#### PROBLEM REQUIREMENTS
Pick out each line of the records in which the word "Front" appears.

#### DATA
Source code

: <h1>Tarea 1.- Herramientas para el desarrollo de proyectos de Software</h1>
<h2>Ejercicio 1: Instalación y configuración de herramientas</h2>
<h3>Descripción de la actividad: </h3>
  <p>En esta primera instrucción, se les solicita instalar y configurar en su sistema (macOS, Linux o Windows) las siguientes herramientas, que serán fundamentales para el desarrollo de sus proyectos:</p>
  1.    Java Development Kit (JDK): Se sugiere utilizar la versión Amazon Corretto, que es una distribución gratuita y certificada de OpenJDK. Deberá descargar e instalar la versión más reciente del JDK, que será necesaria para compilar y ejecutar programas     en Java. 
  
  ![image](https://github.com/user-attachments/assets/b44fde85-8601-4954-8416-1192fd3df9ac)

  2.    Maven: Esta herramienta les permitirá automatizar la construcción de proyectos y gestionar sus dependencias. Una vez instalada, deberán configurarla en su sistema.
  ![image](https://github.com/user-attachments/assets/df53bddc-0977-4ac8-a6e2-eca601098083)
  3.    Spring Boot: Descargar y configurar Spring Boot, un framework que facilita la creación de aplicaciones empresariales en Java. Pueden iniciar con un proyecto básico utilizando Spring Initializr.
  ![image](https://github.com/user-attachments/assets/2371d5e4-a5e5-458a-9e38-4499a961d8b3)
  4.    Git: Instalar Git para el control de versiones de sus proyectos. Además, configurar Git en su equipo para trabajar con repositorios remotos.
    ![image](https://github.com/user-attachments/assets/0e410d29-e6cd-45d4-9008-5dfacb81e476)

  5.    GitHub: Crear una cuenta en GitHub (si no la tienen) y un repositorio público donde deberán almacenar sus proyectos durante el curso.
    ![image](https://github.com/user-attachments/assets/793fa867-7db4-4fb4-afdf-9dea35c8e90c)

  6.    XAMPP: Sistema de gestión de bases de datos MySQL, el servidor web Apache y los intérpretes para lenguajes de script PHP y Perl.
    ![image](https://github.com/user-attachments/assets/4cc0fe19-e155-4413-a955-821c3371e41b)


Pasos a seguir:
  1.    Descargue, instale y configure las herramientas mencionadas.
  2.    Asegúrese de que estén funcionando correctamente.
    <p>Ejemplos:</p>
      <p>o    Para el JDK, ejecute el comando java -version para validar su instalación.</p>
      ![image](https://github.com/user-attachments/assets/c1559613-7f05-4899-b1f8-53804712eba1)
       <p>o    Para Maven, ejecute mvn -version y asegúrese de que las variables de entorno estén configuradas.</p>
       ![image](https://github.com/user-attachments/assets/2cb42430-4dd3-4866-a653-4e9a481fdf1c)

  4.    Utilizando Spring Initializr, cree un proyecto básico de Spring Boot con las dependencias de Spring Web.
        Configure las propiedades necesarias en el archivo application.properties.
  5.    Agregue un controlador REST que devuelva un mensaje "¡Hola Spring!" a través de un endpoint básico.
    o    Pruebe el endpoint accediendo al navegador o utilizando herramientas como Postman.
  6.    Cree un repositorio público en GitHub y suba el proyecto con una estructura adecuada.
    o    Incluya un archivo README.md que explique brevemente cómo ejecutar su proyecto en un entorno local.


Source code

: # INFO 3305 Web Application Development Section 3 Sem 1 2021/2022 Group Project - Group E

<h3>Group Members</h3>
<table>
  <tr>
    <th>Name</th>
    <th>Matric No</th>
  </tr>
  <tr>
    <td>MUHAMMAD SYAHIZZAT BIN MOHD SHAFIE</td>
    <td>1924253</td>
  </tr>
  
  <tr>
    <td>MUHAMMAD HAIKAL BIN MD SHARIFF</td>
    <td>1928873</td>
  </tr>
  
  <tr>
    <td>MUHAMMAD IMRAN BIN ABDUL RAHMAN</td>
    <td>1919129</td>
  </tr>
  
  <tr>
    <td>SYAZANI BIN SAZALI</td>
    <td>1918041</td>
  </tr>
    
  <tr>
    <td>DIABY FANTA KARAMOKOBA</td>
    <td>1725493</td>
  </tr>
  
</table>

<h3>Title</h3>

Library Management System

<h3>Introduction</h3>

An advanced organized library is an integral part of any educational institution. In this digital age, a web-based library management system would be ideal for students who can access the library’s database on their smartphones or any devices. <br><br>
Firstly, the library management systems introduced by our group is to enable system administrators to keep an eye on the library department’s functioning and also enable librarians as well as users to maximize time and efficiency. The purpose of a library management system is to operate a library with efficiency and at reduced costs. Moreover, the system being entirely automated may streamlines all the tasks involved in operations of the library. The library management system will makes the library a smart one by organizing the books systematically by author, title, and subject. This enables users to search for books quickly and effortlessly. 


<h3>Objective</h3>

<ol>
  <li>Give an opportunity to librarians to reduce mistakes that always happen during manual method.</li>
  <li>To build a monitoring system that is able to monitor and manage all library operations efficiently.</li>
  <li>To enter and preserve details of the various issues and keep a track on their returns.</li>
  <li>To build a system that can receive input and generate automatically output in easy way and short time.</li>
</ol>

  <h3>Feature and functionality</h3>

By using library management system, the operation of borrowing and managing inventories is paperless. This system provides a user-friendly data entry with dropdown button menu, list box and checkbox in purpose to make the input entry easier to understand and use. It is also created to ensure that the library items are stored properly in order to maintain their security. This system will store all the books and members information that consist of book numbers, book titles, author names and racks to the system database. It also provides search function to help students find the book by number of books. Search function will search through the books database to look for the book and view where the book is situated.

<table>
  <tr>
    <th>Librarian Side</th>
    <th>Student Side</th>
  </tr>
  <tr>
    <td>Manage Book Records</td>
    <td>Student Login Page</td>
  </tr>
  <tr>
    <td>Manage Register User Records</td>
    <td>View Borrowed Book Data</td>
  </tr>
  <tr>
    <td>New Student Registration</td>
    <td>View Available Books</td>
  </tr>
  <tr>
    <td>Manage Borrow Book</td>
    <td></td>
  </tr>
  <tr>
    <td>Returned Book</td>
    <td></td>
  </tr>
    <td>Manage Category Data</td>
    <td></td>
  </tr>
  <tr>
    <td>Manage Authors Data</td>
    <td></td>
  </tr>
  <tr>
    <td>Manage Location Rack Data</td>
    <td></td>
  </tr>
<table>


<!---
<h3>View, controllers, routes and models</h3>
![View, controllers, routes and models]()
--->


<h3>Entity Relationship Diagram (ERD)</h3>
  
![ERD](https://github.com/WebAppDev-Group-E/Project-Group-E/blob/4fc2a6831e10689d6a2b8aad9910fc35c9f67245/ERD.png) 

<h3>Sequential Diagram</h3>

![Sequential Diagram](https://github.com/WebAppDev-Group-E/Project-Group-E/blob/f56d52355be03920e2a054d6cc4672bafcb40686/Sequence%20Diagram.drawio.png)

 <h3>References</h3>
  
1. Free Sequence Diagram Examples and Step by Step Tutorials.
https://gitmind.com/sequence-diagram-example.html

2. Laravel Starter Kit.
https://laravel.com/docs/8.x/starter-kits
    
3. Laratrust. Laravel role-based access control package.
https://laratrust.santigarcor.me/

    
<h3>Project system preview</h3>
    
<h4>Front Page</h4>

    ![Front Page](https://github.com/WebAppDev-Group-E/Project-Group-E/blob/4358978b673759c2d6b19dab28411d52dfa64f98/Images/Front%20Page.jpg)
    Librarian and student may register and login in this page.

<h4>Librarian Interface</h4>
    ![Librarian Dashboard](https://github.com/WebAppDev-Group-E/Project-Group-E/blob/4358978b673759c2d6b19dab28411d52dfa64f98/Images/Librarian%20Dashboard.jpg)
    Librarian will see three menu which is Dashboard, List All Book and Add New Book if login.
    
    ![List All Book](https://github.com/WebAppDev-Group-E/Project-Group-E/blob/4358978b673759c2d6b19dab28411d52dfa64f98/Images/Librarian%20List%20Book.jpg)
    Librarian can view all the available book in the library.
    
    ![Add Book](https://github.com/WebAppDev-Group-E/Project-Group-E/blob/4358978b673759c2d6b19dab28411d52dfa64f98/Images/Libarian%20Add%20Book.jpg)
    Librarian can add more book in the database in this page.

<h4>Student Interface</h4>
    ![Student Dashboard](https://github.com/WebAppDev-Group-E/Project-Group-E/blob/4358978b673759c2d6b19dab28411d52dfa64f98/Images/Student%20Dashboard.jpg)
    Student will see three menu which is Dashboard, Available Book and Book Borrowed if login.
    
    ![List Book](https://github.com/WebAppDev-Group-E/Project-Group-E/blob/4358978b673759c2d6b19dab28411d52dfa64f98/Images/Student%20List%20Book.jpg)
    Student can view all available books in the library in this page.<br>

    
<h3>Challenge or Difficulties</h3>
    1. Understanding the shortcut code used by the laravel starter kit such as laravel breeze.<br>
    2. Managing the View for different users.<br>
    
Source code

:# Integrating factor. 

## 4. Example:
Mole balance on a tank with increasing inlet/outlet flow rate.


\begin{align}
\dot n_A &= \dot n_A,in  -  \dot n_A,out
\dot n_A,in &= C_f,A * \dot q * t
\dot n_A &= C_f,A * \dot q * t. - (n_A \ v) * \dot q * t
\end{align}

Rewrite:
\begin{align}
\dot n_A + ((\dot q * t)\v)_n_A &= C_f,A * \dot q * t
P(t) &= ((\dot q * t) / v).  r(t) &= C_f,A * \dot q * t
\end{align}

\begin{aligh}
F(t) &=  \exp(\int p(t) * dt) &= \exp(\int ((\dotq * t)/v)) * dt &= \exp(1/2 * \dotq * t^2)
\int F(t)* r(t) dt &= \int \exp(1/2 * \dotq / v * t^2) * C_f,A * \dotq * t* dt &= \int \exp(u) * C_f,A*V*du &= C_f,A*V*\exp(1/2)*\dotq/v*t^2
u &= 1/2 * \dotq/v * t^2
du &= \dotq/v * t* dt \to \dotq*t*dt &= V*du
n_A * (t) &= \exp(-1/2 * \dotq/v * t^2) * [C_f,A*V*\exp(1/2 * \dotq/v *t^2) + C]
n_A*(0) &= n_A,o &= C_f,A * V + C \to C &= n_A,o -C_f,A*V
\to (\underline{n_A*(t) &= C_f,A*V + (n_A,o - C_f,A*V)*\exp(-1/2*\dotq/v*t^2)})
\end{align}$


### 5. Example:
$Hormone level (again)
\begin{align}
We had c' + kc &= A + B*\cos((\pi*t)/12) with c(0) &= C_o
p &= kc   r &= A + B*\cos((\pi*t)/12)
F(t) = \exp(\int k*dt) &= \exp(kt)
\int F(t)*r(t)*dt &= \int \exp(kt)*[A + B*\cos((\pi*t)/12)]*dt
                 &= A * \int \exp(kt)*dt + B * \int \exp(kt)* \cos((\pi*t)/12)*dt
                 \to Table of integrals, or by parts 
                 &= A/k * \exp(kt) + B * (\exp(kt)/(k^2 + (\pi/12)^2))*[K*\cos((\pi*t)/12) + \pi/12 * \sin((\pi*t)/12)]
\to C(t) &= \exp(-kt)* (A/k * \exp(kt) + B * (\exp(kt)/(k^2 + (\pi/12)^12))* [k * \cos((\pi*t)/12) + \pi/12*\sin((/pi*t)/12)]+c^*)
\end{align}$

#### EXPECTED OUTPUT
<h4>Front Page</h4>
    ![Front Page](https://github.com/WebAppDev-Group-E/Project-Group-E/blob/4358978b673759c2d6b19dab28411d52dfa64f98/Images/Front%20Page.jpg)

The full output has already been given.